In this paper we propose a new approximate multiplier design where it is used in the implementation of MAC unit which can enhance the performance of the MAC. An accuracy-controllable approximate multiplier has been designed on this paper that requires a lot less region and has a reduced path dispose of in evaluation to the conventional layout. Its dynamic accuracy controllability is found out by using manner of the proposed CMA. Both the circuit stage and application diploma are evaluated for the proposed multiplier.
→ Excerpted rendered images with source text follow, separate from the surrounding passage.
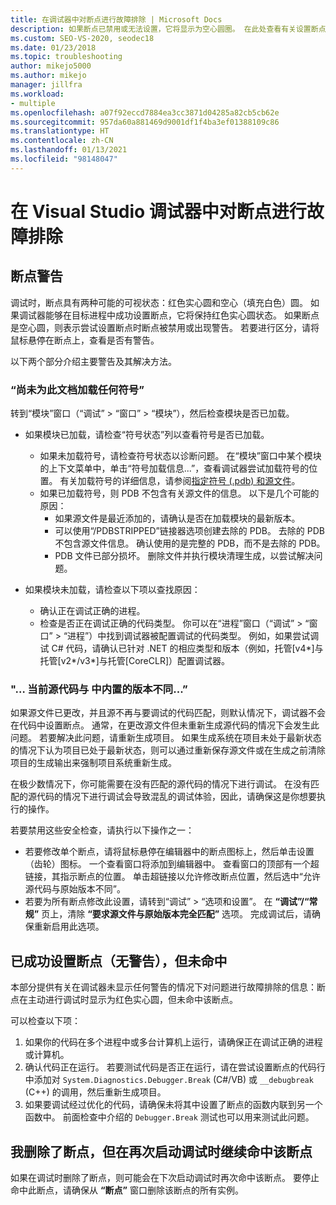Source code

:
 ```yaml
---
title: 在调试器中对断点进行故障排除 | Microsoft Docs
description: 如果断点已禁用或无法设置，它将显示为空心圆圈。 在此处查看有关设置断点时可能发生的问题的信息。
ms.custom: SEO-VS-2020, seodec18
ms.date: 01/23/2018
ms.topic: troubleshooting
author: mikejo5000
ms.author: mikejo
manager: jillfra
ms.workload:
- multiple
ms.openlocfilehash: a07f92eccd7884ea3cc3871d04285a82cb5cb62e
ms.sourcegitcommit: 957da60a881469d9001df1f4ba3ef01388109c86
ms.translationtype: HT
ms.contentlocale: zh-CN
ms.lasthandoff: 01/13/2021
ms.locfileid: "98148047"
---
```

# <a name="troubleshoot-breakpoints-in-the-visual-studio-debugger"></a>在 Visual Studio 调试器中对断点进行故障排除

## <a name="breakpoint-warnings"></a>断点警告

调试时，断点具有两种可能的可视状态：红色实心圆和空心（填充白色）圆。 如果调试器能够在目标进程中成功设置断点，它将保持红色实心圆状态。 如果断点是空心圆，则表示尝试设置断点时断点被禁用或出现警告。 若要进行区分，请将鼠标悬停在断点上，查看是否有警告。

以下两个部分介绍主要警告及其解决方法。

### <a name="no-symbols-have-been-loaded-for-this-document"></a>“尚未为此文档加载任何符号”

转到“模块”窗口（“调试” > “窗口” > “模块”），然后检查模块是否已加载。
* 如果模块已加载，请检查“符号状态”列以查看符号是否已加载。
  * 如果未加载符号，请检查符号状态以诊断问题。 在“模块”窗口中某个模块的上下文菜单中，单击“符号加载信息...”，查看调试器尝试加载符号的位置。 有关加载符号的详细信息，请参阅[指定符号 (.pdb) 和源文件](../debugger/specify-symbol-dot-pdb-and-source-files-in-the-visual-studio-debugger.md)。
  * 如果已加载符号，则 PDB 不包含有关源文件的信息。 以下是几个可能的原因：
    * 如果源文件是最近添加的，请确认是否在加载模块的最新版本。
    * 可以使用“/PDBSTRIPPED”链接器选项创建去除的 PDB。 去除的 PDB 不包含源文件信息。 确认使用的是完整的 PDB，而不是去除的 PDB。
    * PDB 文件已部分损坏。 删除文件并执行模块清理生成，以尝试解决问题。

* 如果模块未加载，请检查以下项以查找原因：
  * 确认正在调试正确的进程。
  * 检查是否正在调试正确的代码类型。 你可以在“进程”窗口（“调试” > “窗口” > “进程”）中找到调试器被配置调试的代码类型。 例如，如果尝试调试 C# 代码，请确认已针对 .NET 的相应类型和版本（例如，托管[v4\*]与托管[v2\*/v3\*]与托管[CoreCLR]）配置调试器。

### <a name="-the-current-source-code-is-different-from-the-version-built-into"></a>"… 当前源代码与 中内置的版本不同...”

如果源文件已更改，并且源不再与要调试的代码匹配，则默认情况下，调试器不会在代码中设置断点。 通常，在更改源文件但未重新生成源代码的情况下会发生此问题。 若要解决此问题，请重新生成项目。 如果生成系统在项目未处于最新状态的情况下认为项目已处于最新状态，则可以通过重新保存源文件或在生成之前清除项目的生成输出来强制项目系统重新生成。

在极少数情况下，你可能需要在没有匹配的源代码的情况下进行调试。 在没有匹配的源代码的情况下进行调试会导致混乱的调试体验，因此，请确保这是你想要执行的操作。

若要禁用这些安全检查，请执行以下操作之一：
* 若要修改单个断点，请将鼠标悬停在编辑器中的断点图标上，然后单击设置（齿轮）图标。 一个查看窗口将添加到编辑器中。 查看窗口的顶部有一个超链接，其指示断点的位置。 单击超链接以允许修改断点位置，然后选中“允许源代码与原始版本不同”。
* 若要为所有断点修改此设置，请转到“调试” > “选项和设置”。 在 **“调试”/“常规”** 页上，清除 **“要求源文件与原始版本完全匹配”** 选项。 完成调试后，请确保重新启用此选项。

## <a name="the-breakpoint-was-successfully-set-no-warning-but-didnt-hit"></a>已成功设置断点（无警告），但未命中

本部分提供有关在调试器未显示任何警告的情况下对问题进行故障排除的信息：断点在主动进行调试时显示为红色实心圆，但未命中该断点。

可以检查以下项：
1. 如果你的代码在多个进程中或多台计算机上运行，请确保正在调试正确的进程或计算机。
2. 确认代码正在运行。 若要测试代码是否正在运行，请在尝试设置断点的代码行中添加对 `System.Diagnostics.Debugger.Break` (C#/VB) 或 `__debugbreak` (C++) 的调用，然后重新生成项目。
3. 如果要调试经过优化的代码，请确保未将其中设置了断点的函数内联到另一个函数中。 前面检查中介绍的 `Debugger.Break` 测试也可以用来测试此问题。

## <a name="i-deleted-a-breakpoint-but-i-continue-to-hit-it-when-i-start-debugging-again"></a>我删除了断点，但在再次启动调试时继续命中该断点

如果在调试时删除了断点，则可能会在下次启动调试时再次命中该断点。 要停止命中此断点，请确保从 **“断点”** 窗口删除该断点的所有实例。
The experimental effects display that the proposed multiplier becomes able to supply considerable strength economic savings and speed with the useful resource of maintaining a considerably smaller circuit location than that of the conventional Wallace tree multiplier so that The proposed MAC introduced extra improvements in both power consumption and path delay than other formerly studied approximate MAC units.

#### REFERENCES

- S. Venkataramani, V. K. Chippa, S. T. Chakradhar, K. Roy, and A. Raghunathan. "Quality programmable vector processors for approximate computing," 46th Annual IEEE/ACM International Symposium on Microarchitecture (MICRO), pp. 1-12, Dec. 2013.
- [2] H. R. Mahdiani, A. Ahmadi, S. M. Fakhraie, and C. Lucas, "Bio-Inspired imprecise computational blocks for efficient VLSI implementation of Soft-Computing applications," IEEE Transactions on Circuits and Systems I: Regular Papers, vol. 57, no. 4, pp. 850-862, Apr. 2010.
- [3] C. Liu, J. Han, and F. Lombardi, "A Low-Power, High-Performance approximate multiplier with configurable partial error recovery," Design, Automation & Test in Europe Conference & Exhibition (DATE), Mar. 2014.
- [4] S. Hashemi, R. I. Bahar, and S. Reda, "DRUM: A Dynamic Range Unbiased Multiplier for approximate applications," IEEE/ACM International Conference on Computer-Aided Design (ICCAD), pp. 418- 425, Nov. 2015.
- [5] B. Moons, M. Verhelst, "DVAS: Dynamic Voltage Accuracy Scaling for increased energy-efficiency in approximate computing," IEEE/ACM International Symposium on Low Power Electronics and Design (ISLPED), Jul. 2015.
- [6] A. Momeni, J. Han, P. Montuschi, and F. Lombardi, "Design and analysis of approximate compressors for multiplication," IEEE Transactions on Computers, vol. 64, no. 4, pp. 984-994, Apr. 2015.
- [7] K. C. Bickerstaff, E. E. Swartzlander, and M. J. Schulte, "Analysis of column compression multipliers," 15th IEEE Symposium on Computer Arithmetic, pp. 33-39, Jun. 2001.
- [8] Z. Yang, J. Han, and F. Lombardi, "Approximate compressors for Error- Resilient multiplier design," IEEE International Symposium on Defect and Fault Tolerance in VLSI and Nanotechnology Systems (DFTS), pp. 183-186, Oct. 2015.
- [9] NanGate, Inc. NanGate FreePDK45 Open Cell Library, http://www.nangate.com/?page\_id=2325, 2008
- [10] J. Liang, J. Han, and F. Lombardi, "New metrics for the reliability of approximate and probabilistic adders," IEEE Transactions on computers, vol. 62, no. 9, pp. 1760-1771, Sep. 2013.

[11] M. S. Lau, K. V. Ling, and Y. C. Chu, "Energy-Aware probabilistic multiplier: Design and Analysis," 2009 international Conference on Compliers, architecture, and synthesis for embedded systems, pp. 281-290, Oct. 2009.

**M.N.Bhavana**, B.Tech in ECE from KKC Institute of Technology and Engineering, Puttur in 2017, and PG Scholar (VLSI) in Siddharth Institute of Engineering and Technology, Puttur, AP, India.

**J. Prasad Babu**, Completed his B.Tech degree from S.V.University, Tirupathi in 2006 and M.tech from PBR Viswodaya Institute of Technology and Science, Kavali in 2012 and Pursuing PhD from Vellore Institute of Technology, AP Amaravathi. He is currently working as an Associate Professor in Department of ECE in Siddharth Institute of Engineering and Technology, Puttur, AP, India.